Fíjate en el original índice y en la organización de los capítulos, que sigue las letras del alfabeto. Cada uno de los 33 capítulos comienza con una palabra de esa letra sobre una hoja del color predominante en el mismo. Marca con fuerza y de manera muy visual cada historia, que puede leerse de forma completamente independiente. Esto permite cambiar del tono dramático de un capítulo a otro con frescura.

3

Uno de los temas que predominan en Que no, que no me muero es la dificultad del enfermo de convivir con las emociones de quienes le rodean. La compasión empalagosa, la curiosidad o incluso la pena provocan situaciones irónicas en las que la propia enferma tiene que tranquilizar y animar a amigos sobre su enfermedad.

4

En la historia parecen varios miembros de la familia, un padre médico, una madre, su hermana y su marido, el «señor muy alto y muy serio». Se perciben diferentes maneras de afrontar la enfermedad y en ellas el humor es parte cotidiana.

5

En este cómic se habla de la muerte con franqueza e incluso con un toque de humor. El capítulo en el que Lupe comenta sus posibles planes de entierro con su marido es muy llamativo por su sinceridad, contenido y estética.

6

Hay información sobre quimioterapia, radioterapia, estrógenos y sus efectos secundarios contados con gran fuerza estética y un ácido humor.

7

Los profesionales sanitarios aparecemos de manera recurrente y vistos con un fantástico ojo crítico de los autores, desde el enfermero que no saluda al entrar hasta el cirujano que explica su operación a una Lupe aun en la REA con una jerga médica incomprensible y un tono de héroe épico que nos debe hacer reflexionar.

8

Hay también un capítulo dedicado al uso de la marihuana para controlar efectos secundarios de la quimio, otro en el que la autora es muy crítica con las teorías que señalan la actitud ante la vida como causante de su cáncer.

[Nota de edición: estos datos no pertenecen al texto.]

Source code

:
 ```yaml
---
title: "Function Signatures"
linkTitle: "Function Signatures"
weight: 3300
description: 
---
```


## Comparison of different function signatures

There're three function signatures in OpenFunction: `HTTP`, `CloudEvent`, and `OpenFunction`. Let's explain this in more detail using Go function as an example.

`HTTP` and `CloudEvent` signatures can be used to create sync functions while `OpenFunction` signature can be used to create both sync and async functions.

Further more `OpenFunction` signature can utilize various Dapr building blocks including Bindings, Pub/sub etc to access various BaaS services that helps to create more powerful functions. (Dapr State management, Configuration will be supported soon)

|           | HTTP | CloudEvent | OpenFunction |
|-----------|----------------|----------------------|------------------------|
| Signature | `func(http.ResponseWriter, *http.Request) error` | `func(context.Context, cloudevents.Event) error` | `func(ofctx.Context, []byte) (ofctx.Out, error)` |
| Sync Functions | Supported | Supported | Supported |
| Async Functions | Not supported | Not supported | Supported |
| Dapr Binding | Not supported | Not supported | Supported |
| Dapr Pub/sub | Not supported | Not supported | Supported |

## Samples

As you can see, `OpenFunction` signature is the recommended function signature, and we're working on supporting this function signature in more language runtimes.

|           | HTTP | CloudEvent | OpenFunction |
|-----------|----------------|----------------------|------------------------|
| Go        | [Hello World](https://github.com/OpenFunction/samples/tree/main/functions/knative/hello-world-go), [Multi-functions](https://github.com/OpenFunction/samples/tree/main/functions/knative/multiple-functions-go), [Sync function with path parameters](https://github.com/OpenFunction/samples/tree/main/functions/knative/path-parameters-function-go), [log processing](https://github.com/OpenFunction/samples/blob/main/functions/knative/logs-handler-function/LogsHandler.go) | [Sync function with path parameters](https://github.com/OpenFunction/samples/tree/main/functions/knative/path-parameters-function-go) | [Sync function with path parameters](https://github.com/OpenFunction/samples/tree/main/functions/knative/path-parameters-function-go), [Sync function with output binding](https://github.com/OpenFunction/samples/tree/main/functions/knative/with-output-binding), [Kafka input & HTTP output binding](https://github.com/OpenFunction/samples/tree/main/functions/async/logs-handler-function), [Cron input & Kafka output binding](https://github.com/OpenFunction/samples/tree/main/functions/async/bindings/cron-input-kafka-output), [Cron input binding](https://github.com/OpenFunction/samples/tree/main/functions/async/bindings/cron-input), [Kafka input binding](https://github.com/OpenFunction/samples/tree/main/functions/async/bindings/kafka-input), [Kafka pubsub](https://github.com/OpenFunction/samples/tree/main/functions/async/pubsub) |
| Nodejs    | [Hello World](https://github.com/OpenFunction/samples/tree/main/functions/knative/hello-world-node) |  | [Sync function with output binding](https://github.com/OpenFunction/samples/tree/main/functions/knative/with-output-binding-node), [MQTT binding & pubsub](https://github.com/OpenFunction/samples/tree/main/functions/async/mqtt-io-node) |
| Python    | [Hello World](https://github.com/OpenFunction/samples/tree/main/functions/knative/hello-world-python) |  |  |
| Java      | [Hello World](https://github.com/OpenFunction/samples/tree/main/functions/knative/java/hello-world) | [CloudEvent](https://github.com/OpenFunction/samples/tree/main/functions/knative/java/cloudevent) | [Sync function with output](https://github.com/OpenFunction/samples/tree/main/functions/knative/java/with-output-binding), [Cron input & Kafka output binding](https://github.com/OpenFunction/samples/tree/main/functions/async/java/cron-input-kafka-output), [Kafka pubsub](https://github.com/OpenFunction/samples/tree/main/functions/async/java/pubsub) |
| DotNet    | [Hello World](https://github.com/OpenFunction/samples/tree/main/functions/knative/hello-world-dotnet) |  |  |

Es particularmente satírica con los consejos que recibe sobre curas milagrosas contra el cáncer.

9

Las conclusiones finales huyen una vez más de cualquier idea positiva respecto al cáncer. Asegura que no ha aprendido nada, que no ha madurado, que no es mejor persona y que su único mérito ha sido no morirse.Este libro es una mirada fresca, atrevida, que huye de todo convencionalismo y que se contrapone a la filosofía ñoña del lacito rosa. Es un libro que deja poso, un poso colorido y especial.